▸ **WHAT THE EXERCISE ASKS**: Reproduce the records below exactly, leaving their images out.

▸ **Document images with source code**:
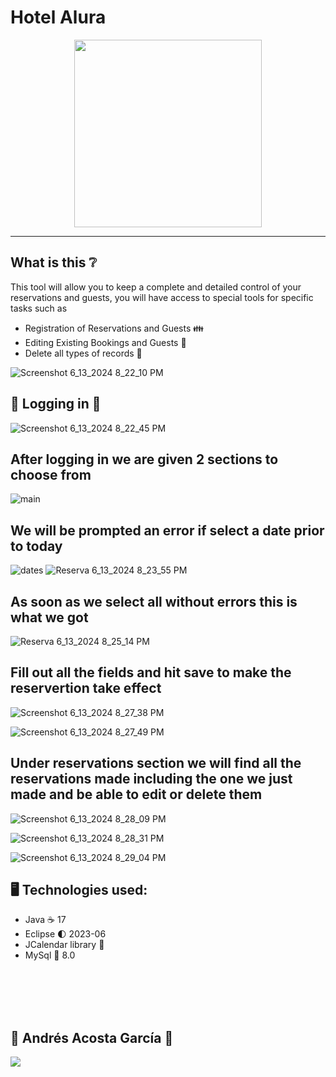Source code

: # Hotel Alura

<p align="center" >
     <img width="300" heigth="300" src="https://user-images.githubusercontent.com/91544872/189419040-c093db78-c970-4960-8aca-ffcc11f7ffaf.png">
</p>

---

## What is this :grey_question:

This tool will allow you to keep a complete and detailed control of your reservations and guests, you will have access to special tools for specific tasks such as
- Registration of Reservations and Guests :family:
- Editing Existing Bookings and Guests :couple_with_heart:
- Delete all types of records :notebook:






![Screenshot 6_13_2024 8_22_10 PM](https://github.com/andresafag/hotel/assets/99931537/cabb66ee-d600-4192-a7cd-4bd031201b48)

## :door: Logging in  :door:

![Screenshot 6_13_2024 8_22_45 PM](https://github.com/andresafag/hotel/assets/99931537/cd72f16b-0518-4197-a55f-7e3c0aae97fe)

## After logging in we are given 2 sections to choose from


![main](https://github.com/andresafag/hotel/assets/99931537/a976a771-8388-4a0c-af2a-8323f5fa49ed)

## We will be prompted an error if select a date prior to today


![dates](https://github.com/andresafag/hotel/assets/99931537/d7bdef3f-b8dd-455d-8980-308eafd14a8d)
![Reserva 6_13_2024 8_23_55 PM](https://github.com/andresafag/hotel/assets/99931537/291975bc-92e3-42ee-a314-52ed75c97292)

## As soon as we select all without errors this is what we got

![Reserva 6_13_2024 8_25_14 PM](https://github.com/andresafag/hotel/assets/99931537/73fe53b1-e119-4545-90fa-662c6b380718)

## Fill out all the fields and hit save to make the reservertion take effect 

![Screenshot 6_13_2024 8_27_38 PM](https://github.com/andresafag/hotel/assets/99931537/e48ba75c-6940-4720-8316-d61f583f4588)

![Screenshot 6_13_2024 8_27_49 PM](https://github.com/andresafag/hotel/assets/99931537/5c535ee5-7bdf-4dfa-97ff-f0c90d4ca4a2)


## Under reservations section we will find all the reservations made including the one we just made and be able to edit or delete them 


![Screenshot 6_13_2024 8_28_09 PM](https://github.com/andresafag/hotel/assets/99931537/41a3590f-ec1d-4e8c-b931-9b0b4e63c894)

![Screenshot 6_13_2024 8_28_31 PM](https://github.com/andresafag/hotel/assets/99931537/e490adf4-3d7e-4a71-8ff4-d33da0f4a8d0)

![Screenshot 6_13_2024 8_29_04 PM](https://github.com/andresafag/hotel/assets/99931537/75066fbe-ac89-440a-b36b-99ba8879721a)

## 🖥️ Technologies used:

- Java :coffee: 17
- Eclipse :first_quarter_moon: 2023-06
- JCalendar library :calendar:
- MySql :dolphin: 8.0

</br>
</br>
</br>
</br>


##  :man: <strong>Andrés Acosta García</strong> :construction_worker: </br>
<a href="https://www.linkedin.com/in/andrés-acosta-203923238" target="_blank">
<img src="https://img.shields.io/badge/-LinkedIn-%230077B5?style=for-the-badge&logo=linkedin&logoColor=white" target="_blank"></a>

▸ **SOLUTION TO THIS PROBLEM**:
Source code

: # Hotel Alura

<p align="center" >
     <img width="300" heigth="300" src="https://user-images.githubusercontent.com/91544872/189419040-c093db78-c970-4960-8aca-ffcc11f7ffaf.png">
</p>

---

## What is this :grey_question:

This tool will allow you to keep a complete and detailed control of your reservations and guests, you will have access to special tools for specific tasks such as
- Registration of Reservations and Guests :family:
- Editing Existing Bookings and Guests :couple_with_heart:
- Delete all types of records :notebook:






![Screenshot 6_13_2024 8_22_10 PM](https://github.com/andresafag/hotel/assets/99931537/cabb66ee-d600-4192-a7cd-4bd031201b48)

## :door: Logging in  :door:

![Screenshot 6_13_2024 8_22_45 PM](https://github.com/andresafag/hotel/assets/99931537/cd72f16b-0518-4197-a55f-7e3c0aae97fe)

## After logging in we are given 2 sections to choose from


![main](https://github.com/andresafag/hotel/assets/99931537/a976a771-8388-4a0c-af2a-8323f5fa49ed)

## We will be prompted an error if select a date prior to today


![dates](https://github.com/andresafag/hotel/assets/99931537/d7bdef3f-b8dd-455d-8980-308eafd14a8d)
![Reserva 6_13_2024 8_23_55 PM](https://github.com/andresafag/hotel/assets/99931537/291975bc-92e3-42ee-a314-52ed75c97292)

## As soon as we select all without errors this is what we got

![Reserva 6_13_2024 8_25_14 PM](https://github.com/andresafag/hotel/assets/99931537/73fe53b1-e119-4545-90fa-662c6b380718)

## Fill out all the fields and hit save to make the reservertion take effect 

![Screenshot 6_13_2024 8_27_38 PM](https://github.com/andresafag/hotel/assets/99931537/e48ba75c-6940-4720-8316-d61f583f4588)

![Screenshot 6_13_2024 8_27_49 PM](https://github.com/andresafag/hotel/assets/99931537/5c535ee5-7bdf-4dfa-97ff-f0c90d4ca4a2)


## Under reservations section we will find all the reservations made including the one we just made and be able to edit or delete them 


![Screenshot 6_13_2024 8_28_09 PM](https://github.com/andresafag/hotel/assets/99931537/41a3590f-ec1d-4e8c-b931-9b0b4e63c894)

![Screenshot 6_13_2024 8_28_31 PM](https://github.com/andresafag/hotel/assets/99931537/e490adf4-3d7e-4a71-8ff4-d33da0f4a8d0)

![Screenshot 6_13_2024 8_29_04 PM](https://github.com/andresafag/hotel/assets/99931537/75066fbe-ac89-440a-b36b-99ba8879721a)

## 🖥️ Technologies used:

- Java :coffee: 17
- Eclipse :first_quarter_moon: 2023-06
- JCalendar library :calendar:
- MySql :dolphin: 8.0

</br>
</br>
</br>
</br>


##  :man: <strong>Andrés Acosta García</strong> :construction_worker: </br>
<a href="https://www.linkedin.com/in/andrés-acosta-203923238" target="_blank">
<img src="https://img.shields.io/badge/-LinkedIn-%230077B5?style=for-the-badge&logo=linkedin&logoColor=white" target="_blank"></a>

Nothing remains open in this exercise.